Masked Men Attack West Bank Shepherd
Two masked men attacked and wounded Ismail Adara, a 67-year-old Palestinian shepherd on Monday, in the cave village of Bir al Eid in the South Hebron hills, as he was grazing his flock near the village. He was rushed to hospital in Hebron with wounds in the neck and fingers, and with possible head fractures.
Adara was grazing his flock on Monday afternoon next to the village, a few hundred meters from the residential buildings of the unauthorized settlement outpost of Mizpeh Yair when he was attacked by two masked men. Two of his young children, a boy and a girl, were near the scene of the attack. Immediately afterwards, he managed to use his cell phone to call Kamer Mashraqi Assad, a lawyer with the organization Rabbis for Human Rights, who notified the IDF and the police.
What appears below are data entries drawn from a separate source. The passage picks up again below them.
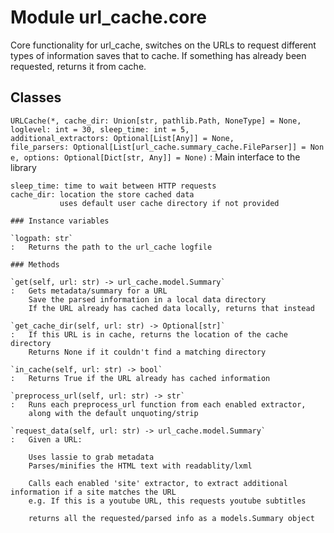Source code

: Module url_cache.core
=====================
Core functionality for url_cache, switches on the URLs to request different types of information
saves that to cache. If something has already been requested, returns it from cache.

Classes
-------

`URLCache(*, cache_dir: Union[str, pathlib.Path, NoneType] = None, loglevel: int = 30, sleep_time: int = 5, additional_extractors: Optional[List[Any]] = None, file_parsers: Optional[List[url_cache.summary_cache.FileParser]] = None, options: Optional[Dict[str, Any]] = None)`
:   Main interface to the library
    
    sleep_time: time to wait between HTTP requests
    cache_dir: location the store cached data
               uses default user cache directory if not provided

    ### Instance variables

    `logpath: str`
    :   Returns the path to the url_cache logfile

    ### Methods

    `get(self, url: str) ‑> url_cache.model.Summary`
    :   Gets metadata/summary for a URL
        Save the parsed information in a local data directory
        If the URL already has cached data locally, returns that instead

    `get_cache_dir(self, url: str) ‑> Optional[str]`
    :   If this URL is in cache, returns the location of the cache directory
        Returns None if it couldn't find a matching directory

    `in_cache(self, url: str) ‑> bool`
    :   Returns True if the URL already has cached information

    `preprocess_url(self, url: str) ‑> str`
    :   Runs each preprocess_url function from each enabled extractor,
        along with the default unquoting/strip

    `request_data(self, url: str) ‑> url_cache.model.Summary`
    :   Given a URL:
        
        Uses lassie to grab metadata
        Parses/minifies the HTML text with readablity/lxml
        
        Calls each enabled 'site' extractor, to extract additional information if a site matches the URL
        e.g. If this is a youtube URL, this requests youtube subtitles
        
        returns all the requested/parsed info as a models.Summary object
According to Adara, they arrived on the scene some 45 minutes after the attack. Adara told the lawyer that shortly before 5.30 P.M. he was saw two Israelis whose full names he knows driving a car and dropping off two masked men from the vehicle. The two attacked him with a razor and beat him on the head with sticks.
Adara had in his possession a thick rubber hose, which he uses while herding his flock, and he claims he protected himself with the hose, and might have managed to hit one of the two men who attacked him in the face.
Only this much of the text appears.